Happy Friday, ladies and gents.  And Happy 2013.  The Bulletin returns after a one-week holiday hiatus.  You are all undoubtedly looking for an authoritative source to tell you which pop culture trends to follow in 2013, and which to leave behind with 2012.  I am not that source.  (I recently had to spend 10 minutes convincing someone that my suggestion to “watch a DVD” was made in earnest.)  However, the Washington Post’s “The List: 2013” provides zeitgeist guidance in convenient “What’s Out?/What’s In?” format.  Tofu is out, in favor of insects.  That’s all well and good but I still classify both as “things that are not food.” 

Before the public interest news, a heads-up for law students that we’re hosting a public interest summer job search webinar series with our good friends at Equal Justice Works.  Dates: 1/15 and 1/22.  Registration info and all other details here.

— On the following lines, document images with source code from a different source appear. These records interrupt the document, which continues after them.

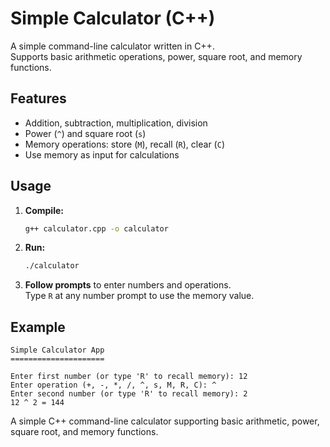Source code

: # Simple Calculator (C++)

A simple command-line calculator written in C++.  
Supports basic arithmetic operations, power, square root, and memory functions.

## Features

- Addition, subtraction, multiplication, division
- Power (`^`) and square root (`s`)
- Memory operations: store (`M`), recall (`R`), clear (`C`)
- Use memory as input for calculations

## Usage

1. **Compile:**
    ```sh
    g++ calculator.cpp -o calculator
    ```

2. **Run:**
    ```sh
    ./calculator
    ```

3. **Follow prompts** to enter numbers and operations.  
   Type `R` at any number prompt to use the memory value.

## Example

```
Simple Calculator App
=====================

Enter first number (or type 'R' to recall memory): 12
Enter operation (+, -, *, /, ^, s, M, R, C): ^
Enter second number (or type 'R' to recall memory): 2
12 ^ 2 = 144
```

A simple C++ command-line calculator supporting basic arithmetic, power, square root, and memory functions.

Also, here’s a “fiscal cliff” dispatch focusing on two angles that may interest this blog’s readership:

  • the potential impact on charitable contributions to nonprofits, courtesy of the Chronicle of Philanthropy: “Throughout December nonprofits [had] been lobbying Congress and President Obama not to impose limits on the tax savings wealthy donors get when they make charitable contributions.  The Senate-crafted plan enacts limits that charities have opposed. It reinstates a provision eliminated in 2010 that reduces the value of itemized deductions by 3 percent for household incomes over $300,000. Write-offs grow more limited the more taxable income a person has, and could reduce the value of deductions by up to 80 percent for the highest-income taxpayers, according to the Tax Policy Center.”
  • the potential impact on the federal government labor force, courtesy of Government Executive.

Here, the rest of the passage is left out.